The Necessity of Jesus’ Exaltation 

  • Interesting that this text begins with an argument (v. 25). 
    • Spurns John’s disciples to come to John, “Why is everyone leaving you and going to Jesus?” (v. 26). 
    • Followers seem defensive: He was with you—not the other way around. You bore witness to him; you baptized him, he didn’t baptize you. 
    • The group is getting smaller, they’re going to the new teacher down the road; followers perspective is that this doesn’t make sense. 
    • Embarrassing—if your baptism is so good, why are they going to Jesus? 
  • In response John informs them that this isn’t happening by accident: this is how its supposed to be. 
    • This is the edict of heaven (v. 27, 6:37). 
    • This is the fulfillment of his own personal testimony (v. 28). 
    • The is the bridegroom’s time (v. 29). 
    • Because of this: he must increase, but I must decrease (v. 30). 
  • John view’s Jesus exaltation as an absolute necessity that is built upon his own humiliation. 
    • These two truths are inseparable: the increase of Jesus results in the decrease of John. 
    • For one to happen, the other must occur; two realities dependent on each other: in order for people to know Jesus they have to forget about John. 
    • Again: are we ready for God to answer this prayer?
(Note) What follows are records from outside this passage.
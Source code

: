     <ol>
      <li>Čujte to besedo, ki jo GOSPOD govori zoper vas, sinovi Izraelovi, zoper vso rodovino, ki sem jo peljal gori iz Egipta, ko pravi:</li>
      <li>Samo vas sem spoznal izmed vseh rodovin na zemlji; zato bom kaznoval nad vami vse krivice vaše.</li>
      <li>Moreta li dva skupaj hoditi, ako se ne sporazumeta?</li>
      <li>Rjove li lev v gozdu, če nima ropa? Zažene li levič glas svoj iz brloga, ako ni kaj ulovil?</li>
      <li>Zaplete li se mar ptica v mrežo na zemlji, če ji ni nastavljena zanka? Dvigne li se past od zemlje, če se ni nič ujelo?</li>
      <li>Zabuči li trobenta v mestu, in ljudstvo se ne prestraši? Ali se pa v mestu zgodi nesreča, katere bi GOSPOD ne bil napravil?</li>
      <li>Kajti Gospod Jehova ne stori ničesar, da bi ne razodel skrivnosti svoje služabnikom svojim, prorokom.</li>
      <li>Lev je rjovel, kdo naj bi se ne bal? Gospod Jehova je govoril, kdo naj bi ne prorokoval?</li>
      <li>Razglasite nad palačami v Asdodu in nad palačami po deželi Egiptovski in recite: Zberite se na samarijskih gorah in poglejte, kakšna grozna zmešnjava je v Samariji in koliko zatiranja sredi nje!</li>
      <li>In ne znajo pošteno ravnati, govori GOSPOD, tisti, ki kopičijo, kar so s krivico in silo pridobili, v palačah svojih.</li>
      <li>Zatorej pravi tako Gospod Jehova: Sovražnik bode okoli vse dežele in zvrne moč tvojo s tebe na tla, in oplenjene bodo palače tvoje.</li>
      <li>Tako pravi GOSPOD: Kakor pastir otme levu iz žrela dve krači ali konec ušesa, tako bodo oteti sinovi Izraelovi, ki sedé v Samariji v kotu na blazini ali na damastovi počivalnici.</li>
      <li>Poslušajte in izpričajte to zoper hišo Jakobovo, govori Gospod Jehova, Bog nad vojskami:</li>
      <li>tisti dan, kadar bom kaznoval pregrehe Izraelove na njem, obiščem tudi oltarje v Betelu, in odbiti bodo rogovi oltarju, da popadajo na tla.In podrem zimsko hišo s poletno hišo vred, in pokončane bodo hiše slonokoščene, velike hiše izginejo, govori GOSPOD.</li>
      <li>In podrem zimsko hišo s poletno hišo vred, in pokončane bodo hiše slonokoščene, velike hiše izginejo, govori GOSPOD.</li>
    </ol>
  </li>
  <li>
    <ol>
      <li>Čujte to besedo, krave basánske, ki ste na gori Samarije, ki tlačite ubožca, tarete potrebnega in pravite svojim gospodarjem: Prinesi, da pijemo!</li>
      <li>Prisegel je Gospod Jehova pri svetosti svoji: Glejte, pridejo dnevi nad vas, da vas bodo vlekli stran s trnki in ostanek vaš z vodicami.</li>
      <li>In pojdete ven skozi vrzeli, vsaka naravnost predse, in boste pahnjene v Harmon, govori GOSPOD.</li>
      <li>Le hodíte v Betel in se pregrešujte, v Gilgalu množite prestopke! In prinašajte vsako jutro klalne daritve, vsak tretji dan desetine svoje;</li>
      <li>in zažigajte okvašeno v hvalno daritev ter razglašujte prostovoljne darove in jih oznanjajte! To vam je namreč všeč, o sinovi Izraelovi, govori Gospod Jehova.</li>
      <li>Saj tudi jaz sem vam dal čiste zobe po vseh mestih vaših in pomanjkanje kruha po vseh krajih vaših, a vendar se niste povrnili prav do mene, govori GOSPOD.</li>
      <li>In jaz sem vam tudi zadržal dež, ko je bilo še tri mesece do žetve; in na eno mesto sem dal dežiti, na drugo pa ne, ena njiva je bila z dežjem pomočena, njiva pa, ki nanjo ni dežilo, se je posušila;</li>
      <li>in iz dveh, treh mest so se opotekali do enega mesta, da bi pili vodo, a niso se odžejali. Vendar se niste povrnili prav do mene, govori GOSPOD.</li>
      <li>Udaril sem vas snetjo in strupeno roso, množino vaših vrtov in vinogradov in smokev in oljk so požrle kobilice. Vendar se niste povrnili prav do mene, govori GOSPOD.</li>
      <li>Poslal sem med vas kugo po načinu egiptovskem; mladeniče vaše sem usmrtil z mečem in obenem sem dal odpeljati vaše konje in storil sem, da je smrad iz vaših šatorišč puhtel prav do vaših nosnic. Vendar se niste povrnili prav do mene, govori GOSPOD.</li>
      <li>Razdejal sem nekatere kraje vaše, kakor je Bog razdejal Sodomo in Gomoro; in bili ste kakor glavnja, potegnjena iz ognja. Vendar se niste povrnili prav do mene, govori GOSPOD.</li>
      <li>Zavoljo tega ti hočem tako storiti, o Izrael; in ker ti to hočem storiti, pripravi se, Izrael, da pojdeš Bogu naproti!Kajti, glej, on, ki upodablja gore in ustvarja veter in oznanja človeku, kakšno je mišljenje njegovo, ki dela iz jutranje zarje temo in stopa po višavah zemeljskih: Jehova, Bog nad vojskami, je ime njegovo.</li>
For in order to Jesus to increase in our lives we must decrease—and that is absolutely agonizing. 
  • We want Jesus to magnify his worth through our success and esteem, not our failure—yet, in reality, often the only way God can magnify his worth to us and the world is through trail, struggle, and difficulty. 
    • 2 Corinthians 1:8-10: 
      • “So utterly burdened beyond our strength that we despaired of life itself…we felt that we had received a sentence of death”—ever felt that way?
      • Paul sees a purpose in this suffering: “But that was to make us rely not on ourselves but God who raises the dead.” 
      • God’s ultimate goal for Paul wasn’t to be comfortable. God’s ultimate purpose for Paul wasn’t to never have heart ache and despair—God’s ultimate purpose for Paul was that he become absolutely dependent on the power and sufficiency of God. 
        • And the only way he could do that was to lay him bare on the altar of sacrifice; to absolutely break his will to find any sufficiency in this life. 
        • To bring Paul to where he says as the Psalmist, “Whom have I in heaven but you? And there is nothing on earth that I desire besides you” (Psalm 73:25). 
      • In order for a radical hope in God’s power to increase in the heart of Paul, there had to be an immense decrease in Paul’s self-reliance. 
    • 2 Cor. 12:8-10
      • Paul is pleading for relief from some chronic bodily ailment that makes him physically weak. 
        • The agony and heartache this gives him is seen in the fervency and frequency of the request. 
        • Jesus answer is “No”—but “No” for a purpose: because through your weak and broken body I can magnify the sufficiency of my grace and power. 
        • Would that answer satisfy you in a similar situation? 
      • Paul doesn’t say, “But Jesus”—no he boasts in this truth, coming to this radical conclusion: when I am weak, then I am strong. 
        • Sound similar to another verse American Christianity has absolutely abused: Phil. 4:13. 
        • Paul isn’t saying He is going to give you strength to run for a touchdown on Super Bowl Sunday so that you look good. 
        • He is saying he shows his strength and grace through the crippled man with MS who comes to worship every chance he gets. Or the blind woman at the nursing home who knits blankets for newborns. Or the prisoner who is sharing the freedom of Christ behind bars. 
        • He empties us of our strength, so that He can fill us with reliance upon him so that His name is magnified and not our own. 
    • He must increase. But in order for that to happen, we must decrease. 
  • But, does this mean that we are just consigned to a bitter existence in which we are forsaking our own happiness and fulfillment? 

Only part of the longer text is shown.